[Opening EXCERPTED DATA section]

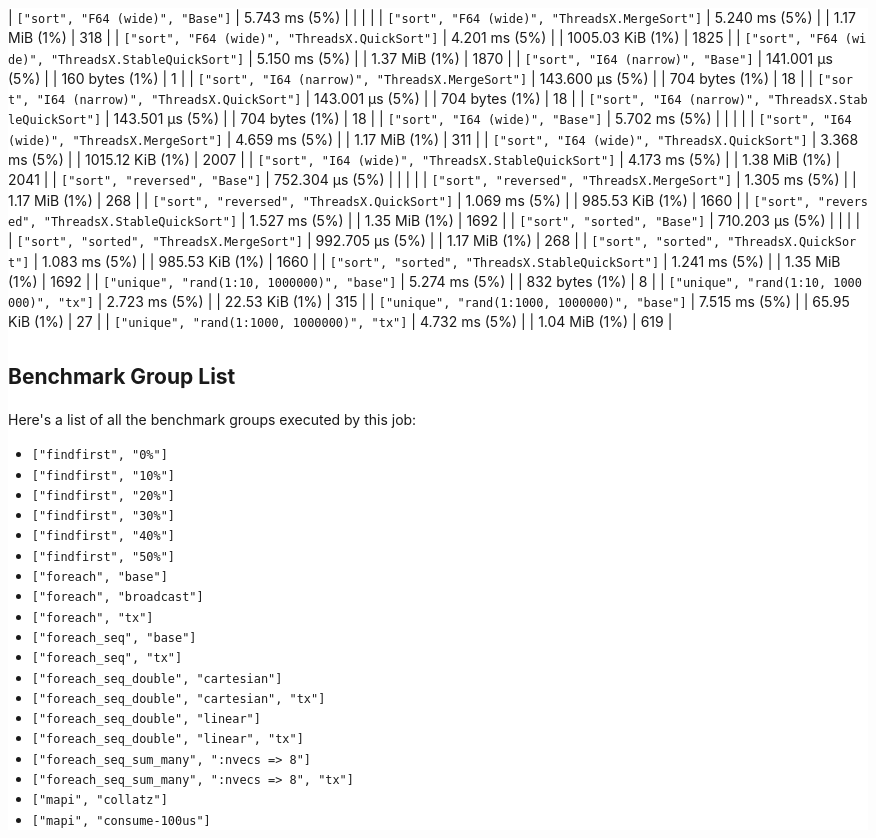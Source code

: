 | `["sort", "F64 (wide)", "Base"]`                                   |   5.743 ms (5%) |           |                  |             |
| `["sort", "F64 (wide)", "ThreadsX.MergeSort"]`                     |   5.240 ms (5%) |           |    1.17 MiB (1%) |         318 |
| `["sort", "F64 (wide)", "ThreadsX.QuickSort"]`                     |   4.201 ms (5%) |           | 1005.03 KiB (1%) |        1825 |
| `["sort", "F64 (wide)", "ThreadsX.StableQuickSort"]`               |   5.150 ms (5%) |           |    1.37 MiB (1%) |        1870 |
| `["sort", "I64 (narrow)", "Base"]`                                 | 141.001 μs (5%) |           |   160 bytes (1%) |           1 |
| `["sort", "I64 (narrow)", "ThreadsX.MergeSort"]`                   | 143.600 μs (5%) |           |   704 bytes (1%) |          18 |
| `["sort", "I64 (narrow)", "ThreadsX.QuickSort"]`                   | 143.001 μs (5%) |           |   704 bytes (1%) |          18 |
| `["sort", "I64 (narrow)", "ThreadsX.StableQuickSort"]`             | 143.501 μs (5%) |           |   704 bytes (1%) |          18 |
| `["sort", "I64 (wide)", "Base"]`                                   |   5.702 ms (5%) |           |                  |             |
| `["sort", "I64 (wide)", "ThreadsX.MergeSort"]`                     |   4.659 ms (5%) |           |    1.17 MiB (1%) |         311 |
| `["sort", "I64 (wide)", "ThreadsX.QuickSort"]`                     |   3.368 ms (5%) |           | 1015.12 KiB (1%) |        2007 |
| `["sort", "I64 (wide)", "ThreadsX.StableQuickSort"]`               |   4.173 ms (5%) |           |    1.38 MiB (1%) |        2041 |
| `["sort", "reversed", "Base"]`                                     | 752.304 μs (5%) |           |                  |             |
| `["sort", "reversed", "ThreadsX.MergeSort"]`                       |   1.305 ms (5%) |           |    1.17 MiB (1%) |         268 |
| `["sort", "reversed", "ThreadsX.QuickSort"]`                       |   1.069 ms (5%) |           |  985.53 KiB (1%) |        1660 |
| `["sort", "reversed", "ThreadsX.StableQuickSort"]`                 |   1.527 ms (5%) |           |    1.35 MiB (1%) |        1692 |
| `["sort", "sorted", "Base"]`                                       | 710.203 μs (5%) |           |                  |             |
| `["sort", "sorted", "ThreadsX.MergeSort"]`                         | 992.705 μs (5%) |           |    1.17 MiB (1%) |         268 |
| `["sort", "sorted", "ThreadsX.QuickSort"]`                         |   1.083 ms (5%) |           |  985.53 KiB (1%) |        1660 |
| `["sort", "sorted", "ThreadsX.StableQuickSort"]`                   |   1.241 ms (5%) |           |    1.35 MiB (1%) |        1692 |
| `["unique", "rand(1:10, 1000000)", "base"]`                        |   5.274 ms (5%) |           |   832 bytes (1%) |           8 |
| `["unique", "rand(1:10, 1000000)", "tx"]`                          |   2.723 ms (5%) |           |   22.53 KiB (1%) |         315 |
| `["unique", "rand(1:1000, 1000000)", "base"]`                      |   7.515 ms (5%) |           |   65.95 KiB (1%) |          27 |
| `["unique", "rand(1:1000, 1000000)", "tx"]`                        |   4.732 ms (5%) |           |    1.04 MiB (1%) |         619 |

## Benchmark Group List
Here's a list of all the benchmark groups executed by this job:

- `["findfirst", "0%"]`
- `["findfirst", "10%"]`
- `["findfirst", "20%"]`
- `["findfirst", "30%"]`
- `["findfirst", "40%"]`
- `["findfirst", "50%"]`
- `["foreach", "base"]`
- `["foreach", "broadcast"]`
- `["foreach", "tx"]`
- `["foreach_seq", "base"]`
- `["foreach_seq", "tx"]`
- `["foreach_seq_double", "cartesian"]`
- `["foreach_seq_double", "cartesian", "tx"]`
- `["foreach_seq_double", "linear"]`
- `["foreach_seq_double", "linear", "tx"]`
- `["foreach_seq_sum_many", ":nvecs => 8"]`
- `["foreach_seq_sum_many", ":nvecs => 8", "tx"]`
- `["mapi", "collatz"]`
- `["mapi", "consume-100us"]`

[Closing EXCERPTED DATA section]

EXERCISE AIM
Using the listing above, show each line holding the string "sorted".

REPLY TO THE EXERCISE
| `["sort", "sorted", "Base"]`                                       | 710.203 μs (5%) |           |                  |             |
| `["sort", "sorted", "ThreadsX.MergeSort"]`                         | 992.705 μs (5%) |           |    1.17 MiB (1%) |         268 |
| `["sort", "sorted", "ThreadsX.QuickSort"]`                         |   1.083 ms (5%) |           |  985.53 KiB (1%) |        1660 |
| `["sort", "sorted", "ThreadsX.StableQuickSort"]`                   |   1.241 ms (5%) |           |    1.35 MiB (1%) |        1692 |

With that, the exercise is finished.